Google zakazuje reklam ślusarzy w Belgii, Holandii, RFN i Szwecji
Wyszukiwarka internetowa Google zakazała wszelkich ogłoszeń usług ślusarskich pojawiających się w wynikach wyszukiwania w Belgii, Holandii, Niemczech i Szwecji, ponieważ, jak uważa, większość z nich pochodzi od nieuczciwych rzemieślników.
"W lutym 2021 r. zaktualizowaliśmy zasady Google Ads dotyczące Usług lokalnych, aby doprecyzować, że reklamy usług ślusarskich nie mogą być wyświetlane w Niemczech, Szwecji, Belgii i Holandii. Naruszenie tych zasad nie spowoduje natychmiastowego zawieszenia konta bez wcześniejszego ostrzeżenia. Ostrzeżenie zostanie wysłane co najmniej 7 dni przed zawieszeniem konta" - czytamy w oświadczeniu firmy.
Google tłumaczy, że większość, jeśli nie wszystkie, reklamy pojawiające się w wynikach wyszukiwania pochodzą od niewiarygodnych lub nawet nieuczciwych ślusarzy, którzy wykorzystują potrzebujących - na przykład kogoś, kto się zatrzasnął w domu, albo przed mieszkaniem - i naliczają wygórowane opłaty za najprostsze usługi.
ZOBACZ: Pracownicy Google'a powołali pierwszy związek zawodowy. "Mamy dość"

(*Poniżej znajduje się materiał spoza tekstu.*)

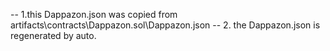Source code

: -- 1.this Dappazon.json was copied from artifacts\contracts\Dappazon.sol\Dappazon.json
-- 2. the Dappazon.json is regenerated by auto.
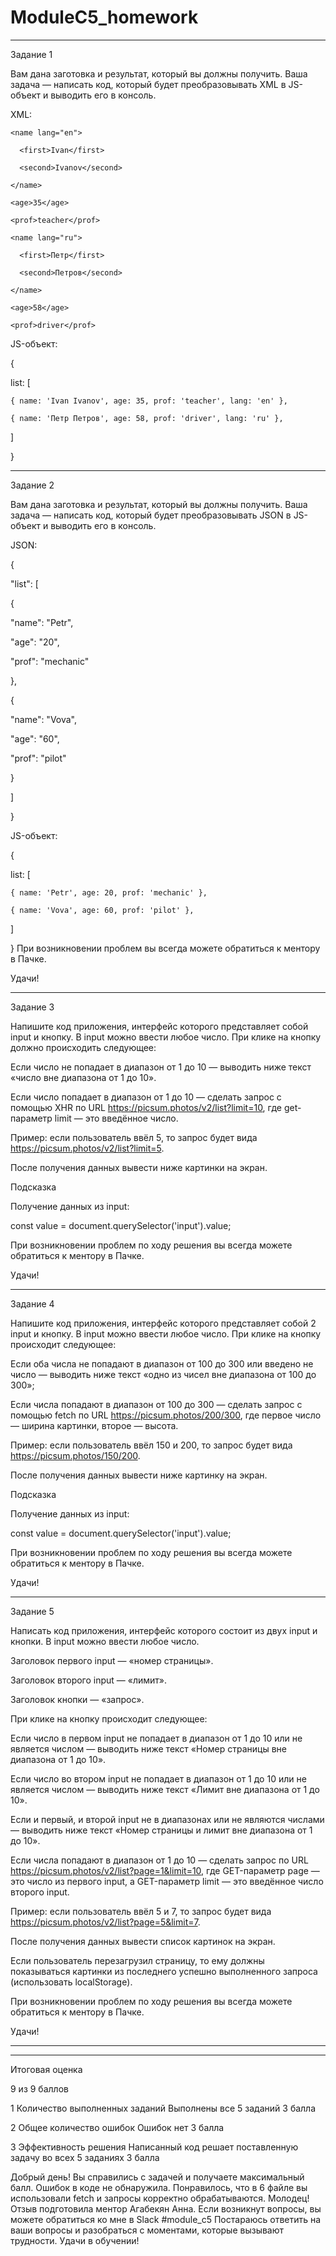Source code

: # ModuleC5_homework

------------------------
Задание 1

Вам дана заготовка и результат, который вы должны получить. Ваша задача — написать код, который будет преобразовывать XML в JS-объект и выводить его в консоль.

 XML:

<list>
  
  <student>
    
    <name lang="en">
    
      <first>Ivan</first>
      
      <second>Ivanov</second>
      
    </name>
    
    <age>35</age>
    
    <prof>teacher</prof>
    
  </student>
  
  <student>
    
    <name lang="ru">
    
      <first>Петр</first>
      
      <second>Петров</second>
      
    </name>
    
    <age>58</age>
    
    <prof>driver</prof>
    
  </student>
  
</list>

JS-объект:

{

  list: [
  
    { name: 'Ivan Ivanov', age: 35, prof: 'teacher', lang: 'en' },
    
    { name: 'Петр Петров', age: 58, prof: 'driver', lang: 'ru' },
    
  ]
  
}

------------------------
Задание 2

Вам дана заготовка и результат, который вы должны получить. Ваша задача — написать код, который будет преобразовывать JSON в JS-объект и выводить его в консоль.

JSON:

{

 "list": [
 
  {
  
   "name": "Petr",
   
   "age": "20",
   
   "prof": "mechanic"
   
  },
  
  {
  
   "name": "Vova",
   
   "age": "60",
   
   "prof": "pilot"
   
  }
  
 ]
 
}

JS-объект:

{

  list: [
  
    { name: 'Petr', age: 20, prof: 'mechanic' },
    
    { name: 'Vova', age: 60, prof: 'pilot' },
    
  ]
  
}
При возникновении проблем вы всегда можете обратиться к ментору в Пачке. 

Удачи!

----------------------------
Задание 3

Напишите код приложения, интерфейс которого представляет собой input и кнопку. В input можно ввести любое число. При клике на кнопку должно происходить следующее:

Если число не попадает в диапазон от 1 до 10 — выводить ниже текст «число вне диапазона от 1 до 10».

Если число попадает в диапазон от 1 до 10 — сделать запрос c помощью XHR по URL https://picsum.photos/v2/list?limit=10, где get-параметр limit — это введённое число.

Пример: если пользователь ввёл 5, то запрос будет вида https://picsum.photos/v2/list?limit=5.

После получения данных вывести ниже картинки на экран.

Подсказка

Получение данных из input:

const value = document.querySelector('input').value;

При возникновении проблем по ходу решения вы всегда можете обратиться к ментору в Пачке. 

Удачи!

-----------------------
Задание 4

Напишите код приложения, интерфейс которого представляет собой 2 input и кнопку. В input можно ввести любое число. При клике на кнопку происходит следующее:

Если оба числа не попадают в диапазон от 100 до 300 или введено не число — выводить ниже текст «одно из чисел вне диапазона от 100 до 300»;

Если числа попадают в диапазон от 100 до 300 — сделать запрос c помощью fetch по URL https://picsum.photos/200/300, где первое число — ширина картинки, второе — высота.

Пример: если пользователь ввёл 150 и 200, то запрос будет вида https://picsum.photos/150/200.

После получения данных вывести ниже картинку на экран.

Подсказка 

Получение данных из input:

const value = document.querySelector('input').value;

При возникновении проблем по ходу решения вы всегда можете обратиться к ментору в Пачке. 

Удачи!


------------------------------
Задание 5

Написать код приложения, интерфейс которого состоит из двух input и кнопки. В input можно ввести любое число.

Заголовок первого input — «номер страницы».

Заголовок второго input — «лимит».

Заголовок кнопки — «запрос».

При клике на кнопку происходит следующее:

Если число в первом input не попадает в диапазон от 1 до 10 или не является числом — выводить ниже текст «Номер страницы вне диапазона от 1 до 10».

Если число во втором input не попадает в диапазон от 1 до 10 или не является числом — выводить ниже текст «Лимит вне диапазона от 1 до 10».

Если и первый, и второй input не в диапазонах или не являются числами — выводить ниже текст «Номер страницы и лимит вне диапазона от 1 до 10».

Если числа попадают в диапазон от 1 до 10 — сделать запрос по URL https://picsum.photos/v2/list?page=1&limit=10, где GET-параметр page — это число из первого input, а GET-параметр limit — это введённое число второго input. 

Пример: если пользователь ввёл 5 и 7, то запрос будет вида https://picsum.photos/v2/list?page=5&limit=7.

После получения данных вывести список картинок на экран.

Если пользователь перезагрузил страницу, то ему должны показываться картинки из последнего успешно выполненного запроса (использовать localStorage).

При возникновении проблем по ходу решения вы всегда можете обратиться к ментору в Пачке. 

Удачи!


----------------------------------
------------------------------
Итоговая оценка

9
из 9
баллов

1
Количество выполненных заданий
Выполнены все 5 заданий
3 балла

2
Общее количество ошибок
Ошибок нет
3 балла

3
Эффективность решения
Написанный код решает поставленную задачу во всех 5 заданиях
3 балла

Добрый день!  Вы справились с задачей и получаете максимальный балл. Ошибок в коде не обнаружила. Понравилось, что в 6 файле вы использовали fetch и запросы корректно обрабатываются. Молодец! 
Отзыв подготовила ментор Агабекян Анна.
Если возникнут вопросы, вы можете обратиться ко мне в Slack #module_с5
Постараюсь ответить на ваши вопросы и разобраться с моментами, которые вызывают трудности.
Удачи в обучении!
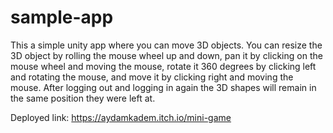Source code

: # sample-app
This a simple unity app where you can move 3D objects. You can resize the 3D object by rolling the mouse wheel up and down, pan it by clicking on the mouse wheel and moving the mouse, rotate it 360 degrees by clicking left and rotating the mouse, and move it by clicking right and moving the mouse. After logging out and logging in again the 3D shapes will remain in the same position they were left at. 

Deployed link:
https://aydamkadem.itch.io/mini-game
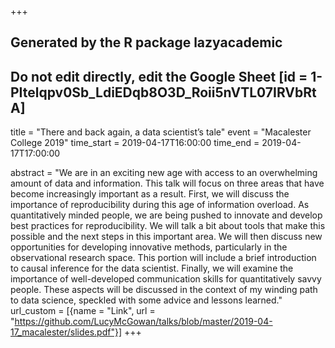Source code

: +++
## Generated by the R package lazyacademic
## Do not edit directly, edit the Google Sheet [id = 1-PItelqpv0Sb_LdiEDqb8O3D_Roii5nVTL07IRVbRtA]
title = "There and back again, a data scientist’s tale"
event = "Macalester College 2019"
time_start = 2019-04-17T16:00:00
time_end = 2019-04-17T17:00:00

abstract = "We are in an exciting new age with access to an overwhelming amount of data and information. This talk will focus on three areas that have become increasingly important as a result. First, we will discuss the importance of reproducibility during this age of information overload. As quantitatively minded people, we are being pushed to innovate and develop best practices for reproducibility. We will talk a bit about tools that make this possible and the next steps in this important area. We will then discuss new opportunities for developing innovative methods, particularly in the observational research space. This portion will include a brief introduction to causal inference for the data scientist. Finally, we will examine the importance of well-developed communication skills for quantitatively savvy people. These aspects will be discussed in the context of my winding path to data science, speckled with some advice and lessons learned."
url_custom = [{name = "Link", url = "https://github.com/LucyMcGowan/talks/blob/master/2019-04-17_macalester/slides.pdf"}]
+++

Zakaz dotyczy właśnie tych czterech krajów, ponieważ problem wydaje się być tam szczególnie dotkliwy - informuje w piętek portal internetowy "The Brussels Times" powołując się na rzecznika Google.

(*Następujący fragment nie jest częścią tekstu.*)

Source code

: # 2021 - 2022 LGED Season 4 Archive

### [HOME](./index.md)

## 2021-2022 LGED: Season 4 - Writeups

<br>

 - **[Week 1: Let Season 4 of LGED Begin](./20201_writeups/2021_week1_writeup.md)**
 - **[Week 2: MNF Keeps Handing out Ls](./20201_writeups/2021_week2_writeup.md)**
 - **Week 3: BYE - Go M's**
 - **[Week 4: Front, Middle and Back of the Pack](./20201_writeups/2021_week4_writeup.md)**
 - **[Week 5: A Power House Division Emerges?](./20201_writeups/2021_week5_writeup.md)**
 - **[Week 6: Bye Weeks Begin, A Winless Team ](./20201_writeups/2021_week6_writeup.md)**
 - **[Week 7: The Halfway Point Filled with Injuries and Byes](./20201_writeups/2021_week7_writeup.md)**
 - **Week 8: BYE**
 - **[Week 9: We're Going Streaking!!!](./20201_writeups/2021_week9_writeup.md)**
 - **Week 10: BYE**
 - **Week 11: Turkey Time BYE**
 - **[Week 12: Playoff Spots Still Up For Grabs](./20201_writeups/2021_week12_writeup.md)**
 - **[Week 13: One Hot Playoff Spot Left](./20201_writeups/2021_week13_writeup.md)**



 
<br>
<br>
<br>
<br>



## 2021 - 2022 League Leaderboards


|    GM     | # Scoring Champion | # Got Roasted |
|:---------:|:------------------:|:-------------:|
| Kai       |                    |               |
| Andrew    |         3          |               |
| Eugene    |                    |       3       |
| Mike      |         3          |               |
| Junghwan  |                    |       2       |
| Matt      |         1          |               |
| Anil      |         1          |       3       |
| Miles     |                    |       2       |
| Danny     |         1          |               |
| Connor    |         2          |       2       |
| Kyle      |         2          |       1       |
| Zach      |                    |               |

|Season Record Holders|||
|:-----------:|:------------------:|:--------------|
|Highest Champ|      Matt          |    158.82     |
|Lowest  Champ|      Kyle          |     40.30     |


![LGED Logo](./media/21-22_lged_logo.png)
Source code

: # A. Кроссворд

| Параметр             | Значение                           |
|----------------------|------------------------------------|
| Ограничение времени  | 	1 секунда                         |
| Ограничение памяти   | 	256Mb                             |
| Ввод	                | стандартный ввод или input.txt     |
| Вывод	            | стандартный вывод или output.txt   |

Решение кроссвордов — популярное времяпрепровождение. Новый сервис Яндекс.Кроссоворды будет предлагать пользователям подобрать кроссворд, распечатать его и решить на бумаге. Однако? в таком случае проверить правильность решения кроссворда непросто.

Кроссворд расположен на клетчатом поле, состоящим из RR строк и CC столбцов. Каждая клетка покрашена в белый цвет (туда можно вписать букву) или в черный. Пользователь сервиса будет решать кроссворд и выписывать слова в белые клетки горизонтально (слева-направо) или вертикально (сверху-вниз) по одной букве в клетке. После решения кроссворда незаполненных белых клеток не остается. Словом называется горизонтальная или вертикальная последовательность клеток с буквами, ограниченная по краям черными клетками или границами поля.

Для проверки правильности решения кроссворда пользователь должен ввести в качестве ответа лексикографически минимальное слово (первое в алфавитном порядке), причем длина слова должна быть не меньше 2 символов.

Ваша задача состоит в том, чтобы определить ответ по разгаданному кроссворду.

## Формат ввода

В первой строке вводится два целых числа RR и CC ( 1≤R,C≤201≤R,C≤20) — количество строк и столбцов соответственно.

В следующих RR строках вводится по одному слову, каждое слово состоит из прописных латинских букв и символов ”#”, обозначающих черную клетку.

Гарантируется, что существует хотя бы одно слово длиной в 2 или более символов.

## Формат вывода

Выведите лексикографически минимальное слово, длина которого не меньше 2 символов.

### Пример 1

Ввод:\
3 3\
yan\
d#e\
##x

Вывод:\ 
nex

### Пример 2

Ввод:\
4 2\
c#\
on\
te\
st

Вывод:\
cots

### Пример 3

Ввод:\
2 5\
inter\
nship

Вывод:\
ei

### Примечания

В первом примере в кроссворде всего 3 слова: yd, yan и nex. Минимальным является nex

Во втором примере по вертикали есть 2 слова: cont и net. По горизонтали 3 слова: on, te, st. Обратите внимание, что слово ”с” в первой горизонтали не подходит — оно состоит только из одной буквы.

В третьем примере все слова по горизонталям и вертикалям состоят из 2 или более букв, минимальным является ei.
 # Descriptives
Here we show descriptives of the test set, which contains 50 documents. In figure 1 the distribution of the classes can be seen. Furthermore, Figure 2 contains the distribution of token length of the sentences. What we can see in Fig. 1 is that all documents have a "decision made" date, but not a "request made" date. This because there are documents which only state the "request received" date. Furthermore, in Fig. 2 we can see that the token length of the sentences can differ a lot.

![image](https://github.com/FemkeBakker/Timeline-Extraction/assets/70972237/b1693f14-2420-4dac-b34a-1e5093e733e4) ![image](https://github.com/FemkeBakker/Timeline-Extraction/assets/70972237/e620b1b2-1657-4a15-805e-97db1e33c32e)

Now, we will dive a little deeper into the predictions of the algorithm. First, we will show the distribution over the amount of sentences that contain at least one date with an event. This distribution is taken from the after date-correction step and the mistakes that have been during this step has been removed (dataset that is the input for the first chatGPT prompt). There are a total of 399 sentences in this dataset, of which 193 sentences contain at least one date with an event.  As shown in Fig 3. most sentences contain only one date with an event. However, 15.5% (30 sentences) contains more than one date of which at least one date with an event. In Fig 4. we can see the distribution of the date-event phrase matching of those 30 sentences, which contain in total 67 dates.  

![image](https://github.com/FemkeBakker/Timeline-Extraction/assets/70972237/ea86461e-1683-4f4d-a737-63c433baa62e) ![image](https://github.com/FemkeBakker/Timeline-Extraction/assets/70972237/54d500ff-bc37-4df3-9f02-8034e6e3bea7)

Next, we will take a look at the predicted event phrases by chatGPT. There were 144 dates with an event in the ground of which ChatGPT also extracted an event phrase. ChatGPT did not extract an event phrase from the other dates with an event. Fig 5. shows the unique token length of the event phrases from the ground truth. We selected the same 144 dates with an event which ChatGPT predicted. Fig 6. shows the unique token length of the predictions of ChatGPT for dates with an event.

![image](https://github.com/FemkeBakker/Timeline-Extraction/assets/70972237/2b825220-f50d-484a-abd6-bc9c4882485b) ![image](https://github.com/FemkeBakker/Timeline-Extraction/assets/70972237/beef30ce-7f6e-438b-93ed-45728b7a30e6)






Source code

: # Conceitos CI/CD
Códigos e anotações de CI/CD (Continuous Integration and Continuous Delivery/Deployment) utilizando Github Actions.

"Wszystkie reklamy są zakazane"
Decyzja korporacji wywołała niezadowolenie Evy De Bleeker, sekretarz stanu w belgijskim ministerstwie sprawiedliwości, odpowiedzialnej za ochronę praw konsumentów.
- W tej chwili wszystkie reklamy są zakazane. Zarówno nieuczciwych ślusarzy, jak i tych godnych zaufania - ubolewała polityk w piątek na antenie flamandzkiego radia VRT. De Bleeker poinformowała, że jej resort przygotowuje ze zrzeszeniami rzemieślniczymi ślusarzy system certyfikacji, który przywróciłby im prawo do reklamowania się.